Once you find a line containing the word "openedx" in the entries below, copy it.

Stored items from a collection
Content starts

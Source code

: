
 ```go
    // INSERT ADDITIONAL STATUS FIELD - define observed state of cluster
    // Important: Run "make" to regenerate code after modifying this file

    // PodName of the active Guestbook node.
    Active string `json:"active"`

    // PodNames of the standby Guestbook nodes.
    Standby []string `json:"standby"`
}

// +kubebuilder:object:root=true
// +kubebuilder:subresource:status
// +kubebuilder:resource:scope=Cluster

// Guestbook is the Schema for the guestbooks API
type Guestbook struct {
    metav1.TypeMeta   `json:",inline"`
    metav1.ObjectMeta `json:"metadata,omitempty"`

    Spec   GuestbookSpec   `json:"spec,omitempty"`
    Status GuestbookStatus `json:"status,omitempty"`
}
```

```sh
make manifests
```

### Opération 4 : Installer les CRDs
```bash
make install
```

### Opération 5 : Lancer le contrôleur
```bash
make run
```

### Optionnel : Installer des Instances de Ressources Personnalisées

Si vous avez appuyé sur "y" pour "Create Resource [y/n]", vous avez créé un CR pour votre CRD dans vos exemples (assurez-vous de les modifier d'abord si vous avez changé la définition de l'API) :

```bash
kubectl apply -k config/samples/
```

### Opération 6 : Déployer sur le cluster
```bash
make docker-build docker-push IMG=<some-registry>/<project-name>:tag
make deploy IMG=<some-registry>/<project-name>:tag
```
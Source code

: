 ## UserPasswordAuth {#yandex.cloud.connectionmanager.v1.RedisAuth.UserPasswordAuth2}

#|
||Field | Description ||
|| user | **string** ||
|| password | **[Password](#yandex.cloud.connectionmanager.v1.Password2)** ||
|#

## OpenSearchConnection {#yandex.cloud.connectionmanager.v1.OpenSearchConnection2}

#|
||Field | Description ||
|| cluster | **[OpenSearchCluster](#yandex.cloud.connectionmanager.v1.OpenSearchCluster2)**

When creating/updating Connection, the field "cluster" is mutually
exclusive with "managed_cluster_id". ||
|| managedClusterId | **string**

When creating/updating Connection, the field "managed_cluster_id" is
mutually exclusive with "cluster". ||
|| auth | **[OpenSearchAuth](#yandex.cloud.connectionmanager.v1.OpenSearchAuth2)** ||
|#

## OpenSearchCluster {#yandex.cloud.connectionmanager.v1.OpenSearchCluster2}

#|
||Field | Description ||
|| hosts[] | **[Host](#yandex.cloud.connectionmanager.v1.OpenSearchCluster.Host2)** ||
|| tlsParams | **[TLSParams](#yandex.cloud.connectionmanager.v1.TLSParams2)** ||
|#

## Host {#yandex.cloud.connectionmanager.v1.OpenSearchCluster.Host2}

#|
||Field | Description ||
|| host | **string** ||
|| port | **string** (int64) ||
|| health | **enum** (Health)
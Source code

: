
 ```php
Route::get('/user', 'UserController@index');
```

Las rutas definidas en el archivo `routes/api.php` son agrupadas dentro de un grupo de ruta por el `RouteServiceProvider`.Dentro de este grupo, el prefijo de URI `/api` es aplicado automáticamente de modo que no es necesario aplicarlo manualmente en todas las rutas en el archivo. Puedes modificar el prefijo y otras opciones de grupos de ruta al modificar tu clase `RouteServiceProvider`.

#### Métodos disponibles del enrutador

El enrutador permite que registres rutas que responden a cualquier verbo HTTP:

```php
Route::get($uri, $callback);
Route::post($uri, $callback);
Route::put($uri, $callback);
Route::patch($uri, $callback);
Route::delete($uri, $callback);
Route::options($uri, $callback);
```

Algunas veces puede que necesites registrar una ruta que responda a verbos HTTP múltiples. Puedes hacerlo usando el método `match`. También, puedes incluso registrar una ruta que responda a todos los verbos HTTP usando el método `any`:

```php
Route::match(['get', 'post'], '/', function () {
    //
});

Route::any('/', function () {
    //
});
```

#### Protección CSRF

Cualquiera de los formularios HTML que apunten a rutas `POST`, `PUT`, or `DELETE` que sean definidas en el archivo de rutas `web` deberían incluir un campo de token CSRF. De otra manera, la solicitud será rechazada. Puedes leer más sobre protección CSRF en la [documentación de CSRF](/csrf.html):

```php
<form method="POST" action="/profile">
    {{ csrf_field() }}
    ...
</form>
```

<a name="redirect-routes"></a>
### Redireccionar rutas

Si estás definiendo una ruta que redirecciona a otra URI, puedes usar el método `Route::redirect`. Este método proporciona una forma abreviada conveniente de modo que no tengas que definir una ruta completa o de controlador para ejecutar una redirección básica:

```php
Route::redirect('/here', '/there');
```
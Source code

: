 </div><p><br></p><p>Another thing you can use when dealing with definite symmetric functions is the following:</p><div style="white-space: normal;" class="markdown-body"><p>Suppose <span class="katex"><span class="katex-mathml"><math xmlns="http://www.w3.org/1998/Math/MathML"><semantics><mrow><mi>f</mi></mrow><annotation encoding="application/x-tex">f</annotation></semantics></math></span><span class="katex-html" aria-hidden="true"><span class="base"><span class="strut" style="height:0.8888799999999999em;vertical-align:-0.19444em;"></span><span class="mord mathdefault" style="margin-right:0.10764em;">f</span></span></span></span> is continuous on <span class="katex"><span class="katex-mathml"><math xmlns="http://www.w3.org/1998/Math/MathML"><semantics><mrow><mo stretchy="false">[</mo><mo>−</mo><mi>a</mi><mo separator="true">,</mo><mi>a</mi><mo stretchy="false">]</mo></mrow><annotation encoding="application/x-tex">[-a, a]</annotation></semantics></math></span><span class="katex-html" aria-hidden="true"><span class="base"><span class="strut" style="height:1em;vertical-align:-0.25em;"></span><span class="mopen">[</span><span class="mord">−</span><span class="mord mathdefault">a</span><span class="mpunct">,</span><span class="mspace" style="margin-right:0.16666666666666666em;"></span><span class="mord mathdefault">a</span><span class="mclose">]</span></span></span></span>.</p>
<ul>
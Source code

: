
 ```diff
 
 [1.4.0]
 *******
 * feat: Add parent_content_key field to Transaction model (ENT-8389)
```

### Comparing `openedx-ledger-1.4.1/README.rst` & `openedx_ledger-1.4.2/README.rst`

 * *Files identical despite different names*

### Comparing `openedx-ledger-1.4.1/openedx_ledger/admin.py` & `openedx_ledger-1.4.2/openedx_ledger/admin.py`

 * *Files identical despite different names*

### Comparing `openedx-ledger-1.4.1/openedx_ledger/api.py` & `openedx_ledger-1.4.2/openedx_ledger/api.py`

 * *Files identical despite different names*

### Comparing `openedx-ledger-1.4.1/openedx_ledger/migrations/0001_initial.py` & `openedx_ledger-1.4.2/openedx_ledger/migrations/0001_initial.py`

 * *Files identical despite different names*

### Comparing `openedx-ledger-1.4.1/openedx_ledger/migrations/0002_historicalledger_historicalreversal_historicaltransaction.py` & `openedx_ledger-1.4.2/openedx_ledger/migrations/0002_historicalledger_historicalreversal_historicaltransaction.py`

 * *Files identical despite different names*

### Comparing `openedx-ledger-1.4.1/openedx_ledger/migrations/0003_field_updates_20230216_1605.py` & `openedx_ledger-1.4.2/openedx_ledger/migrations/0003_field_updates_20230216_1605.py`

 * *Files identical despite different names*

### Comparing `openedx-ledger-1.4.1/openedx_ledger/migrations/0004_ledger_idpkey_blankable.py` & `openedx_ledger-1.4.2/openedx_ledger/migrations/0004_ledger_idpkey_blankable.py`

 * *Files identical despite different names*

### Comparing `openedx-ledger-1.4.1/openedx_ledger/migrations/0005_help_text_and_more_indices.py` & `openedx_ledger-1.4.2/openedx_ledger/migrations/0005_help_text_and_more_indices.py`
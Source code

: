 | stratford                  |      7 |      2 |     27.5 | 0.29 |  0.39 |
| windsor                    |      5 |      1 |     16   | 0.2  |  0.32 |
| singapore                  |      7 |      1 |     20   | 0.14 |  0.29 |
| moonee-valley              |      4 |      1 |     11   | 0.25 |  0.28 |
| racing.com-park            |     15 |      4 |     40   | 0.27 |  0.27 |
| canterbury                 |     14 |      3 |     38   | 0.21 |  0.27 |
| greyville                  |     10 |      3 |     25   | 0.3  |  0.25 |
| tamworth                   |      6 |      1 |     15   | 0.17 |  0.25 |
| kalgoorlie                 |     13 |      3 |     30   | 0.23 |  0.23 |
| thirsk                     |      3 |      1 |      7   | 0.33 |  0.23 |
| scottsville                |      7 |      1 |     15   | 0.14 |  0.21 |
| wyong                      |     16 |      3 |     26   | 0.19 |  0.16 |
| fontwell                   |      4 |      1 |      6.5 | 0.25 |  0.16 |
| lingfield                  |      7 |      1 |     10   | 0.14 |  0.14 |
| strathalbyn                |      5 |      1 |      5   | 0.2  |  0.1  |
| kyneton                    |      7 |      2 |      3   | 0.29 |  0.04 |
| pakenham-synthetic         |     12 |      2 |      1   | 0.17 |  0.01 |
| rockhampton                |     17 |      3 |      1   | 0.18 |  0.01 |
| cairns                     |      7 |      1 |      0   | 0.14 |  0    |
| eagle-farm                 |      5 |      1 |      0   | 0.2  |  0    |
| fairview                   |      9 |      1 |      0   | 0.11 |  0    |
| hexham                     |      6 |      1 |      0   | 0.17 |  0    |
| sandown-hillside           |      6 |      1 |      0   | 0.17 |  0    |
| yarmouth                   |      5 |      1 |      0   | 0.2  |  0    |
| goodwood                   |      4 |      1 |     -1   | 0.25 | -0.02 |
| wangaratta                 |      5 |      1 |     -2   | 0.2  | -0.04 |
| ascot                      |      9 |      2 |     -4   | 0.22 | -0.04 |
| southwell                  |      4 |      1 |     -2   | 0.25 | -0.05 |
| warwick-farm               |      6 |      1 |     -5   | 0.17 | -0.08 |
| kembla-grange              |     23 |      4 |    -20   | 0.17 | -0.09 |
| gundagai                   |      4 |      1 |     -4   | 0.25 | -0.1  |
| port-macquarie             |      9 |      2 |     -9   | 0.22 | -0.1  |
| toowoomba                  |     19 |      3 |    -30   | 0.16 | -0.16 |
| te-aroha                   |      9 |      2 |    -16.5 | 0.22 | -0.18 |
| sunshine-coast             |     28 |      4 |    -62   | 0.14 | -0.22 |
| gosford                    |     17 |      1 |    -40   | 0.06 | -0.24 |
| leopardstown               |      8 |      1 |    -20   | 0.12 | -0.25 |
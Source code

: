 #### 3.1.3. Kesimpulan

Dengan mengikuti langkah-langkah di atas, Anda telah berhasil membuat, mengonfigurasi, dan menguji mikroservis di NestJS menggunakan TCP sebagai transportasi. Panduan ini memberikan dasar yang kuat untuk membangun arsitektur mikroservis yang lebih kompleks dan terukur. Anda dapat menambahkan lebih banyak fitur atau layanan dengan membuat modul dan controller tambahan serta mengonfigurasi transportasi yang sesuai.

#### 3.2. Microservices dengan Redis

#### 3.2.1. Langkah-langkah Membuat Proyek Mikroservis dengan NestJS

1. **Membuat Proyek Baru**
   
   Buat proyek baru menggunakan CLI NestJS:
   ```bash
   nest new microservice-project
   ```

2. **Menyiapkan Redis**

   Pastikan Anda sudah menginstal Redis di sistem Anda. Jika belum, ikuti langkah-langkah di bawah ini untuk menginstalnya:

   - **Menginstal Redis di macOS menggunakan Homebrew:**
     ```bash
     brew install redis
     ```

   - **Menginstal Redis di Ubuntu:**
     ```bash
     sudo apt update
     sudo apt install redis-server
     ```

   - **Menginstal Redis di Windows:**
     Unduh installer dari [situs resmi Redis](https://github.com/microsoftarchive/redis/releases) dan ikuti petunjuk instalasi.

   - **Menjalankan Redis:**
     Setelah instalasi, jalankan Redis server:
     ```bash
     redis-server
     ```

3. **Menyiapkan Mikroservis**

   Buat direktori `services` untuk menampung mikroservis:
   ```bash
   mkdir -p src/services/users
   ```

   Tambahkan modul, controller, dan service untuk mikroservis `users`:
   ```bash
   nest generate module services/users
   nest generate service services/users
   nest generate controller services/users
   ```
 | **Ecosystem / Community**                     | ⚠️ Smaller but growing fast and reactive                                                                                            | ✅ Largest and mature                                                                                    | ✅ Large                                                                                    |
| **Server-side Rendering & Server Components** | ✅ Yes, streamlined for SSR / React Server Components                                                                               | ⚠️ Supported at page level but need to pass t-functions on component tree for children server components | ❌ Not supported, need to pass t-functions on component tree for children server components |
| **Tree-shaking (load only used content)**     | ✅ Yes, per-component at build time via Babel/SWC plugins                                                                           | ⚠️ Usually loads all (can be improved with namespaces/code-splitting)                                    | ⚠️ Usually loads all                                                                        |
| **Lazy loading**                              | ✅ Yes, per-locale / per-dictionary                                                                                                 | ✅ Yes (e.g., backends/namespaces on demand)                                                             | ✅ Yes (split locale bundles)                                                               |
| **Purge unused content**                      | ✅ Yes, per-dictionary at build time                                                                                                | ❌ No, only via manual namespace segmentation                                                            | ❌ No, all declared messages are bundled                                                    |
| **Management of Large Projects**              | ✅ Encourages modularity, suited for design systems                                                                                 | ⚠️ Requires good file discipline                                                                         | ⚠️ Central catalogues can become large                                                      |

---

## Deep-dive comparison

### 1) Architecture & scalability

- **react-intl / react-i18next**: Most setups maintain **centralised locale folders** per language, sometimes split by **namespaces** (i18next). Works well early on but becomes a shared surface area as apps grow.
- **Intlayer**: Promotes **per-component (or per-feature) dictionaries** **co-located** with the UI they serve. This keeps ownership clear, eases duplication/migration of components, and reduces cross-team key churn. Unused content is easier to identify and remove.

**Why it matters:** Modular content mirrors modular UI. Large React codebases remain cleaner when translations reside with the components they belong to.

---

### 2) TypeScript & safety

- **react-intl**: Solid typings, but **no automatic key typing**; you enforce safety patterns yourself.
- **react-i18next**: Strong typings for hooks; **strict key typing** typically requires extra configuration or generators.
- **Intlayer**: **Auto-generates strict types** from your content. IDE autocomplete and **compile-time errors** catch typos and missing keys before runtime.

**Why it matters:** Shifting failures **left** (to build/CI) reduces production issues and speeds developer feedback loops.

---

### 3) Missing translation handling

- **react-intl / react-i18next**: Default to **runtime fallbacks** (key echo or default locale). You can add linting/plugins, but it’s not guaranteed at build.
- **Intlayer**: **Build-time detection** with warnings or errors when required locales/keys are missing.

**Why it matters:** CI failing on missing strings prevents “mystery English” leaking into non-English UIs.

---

Content ends

**Reply to the task:**
### Comparing `openedx-ledger-1.4.1/README.rst` & `openedx_ledger-1.4.2/README.rst`
### Comparing `openedx-ledger-1.4.1/openedx_ledger/admin.py` & `openedx_ledger-1.4.2/openedx_ledger/admin.py`
### Comparing `openedx-ledger-1.4.1/openedx_ledger/api.py` & `openedx_ledger-1.4.2/openedx_ledger/api.py`
### Comparing `openedx-ledger-1.4.1/openedx_ledger/migrations/0001_initial.py` & `openedx_ledger-1.4.2/openedx_ledger/migrations/0001_initial.py`
### Comparing `openedx-ledger-1.4.1/openedx_ledger/migrations/0002_historicalledger_historicalreversal_historicaltransaction.py` & `openedx_ledger-1.4.2/openedx_ledger/migrations/0002_historicalledger_historicalreversal_historicaltransaction.py`
### Comparing `openedx-ledger-1.4.1/openedx_ledger/migrations/0003_field_updates_20230216_1605.py` & `openedx_ledger-1.4.2/openedx_ledger/migrations/0003_field_updates_20230216_1605.py`
### Comparing `openedx-ledger-1.4.1/openedx_ledger/migrations/0004_ledger_idpkey_blankable.py` & `openedx_ledger-1.4.2/openedx_ledger/migrations/0004_ledger_idpkey_blankable.py`
### Comparing `openedx-ledger-1.4.1/openedx_ledger/migrations/0005_help_text_and_more_indices.py` & `openedx_ledger-1.4.2/openedx_ledger/migrations/0005_help_text_and_more_indices.py`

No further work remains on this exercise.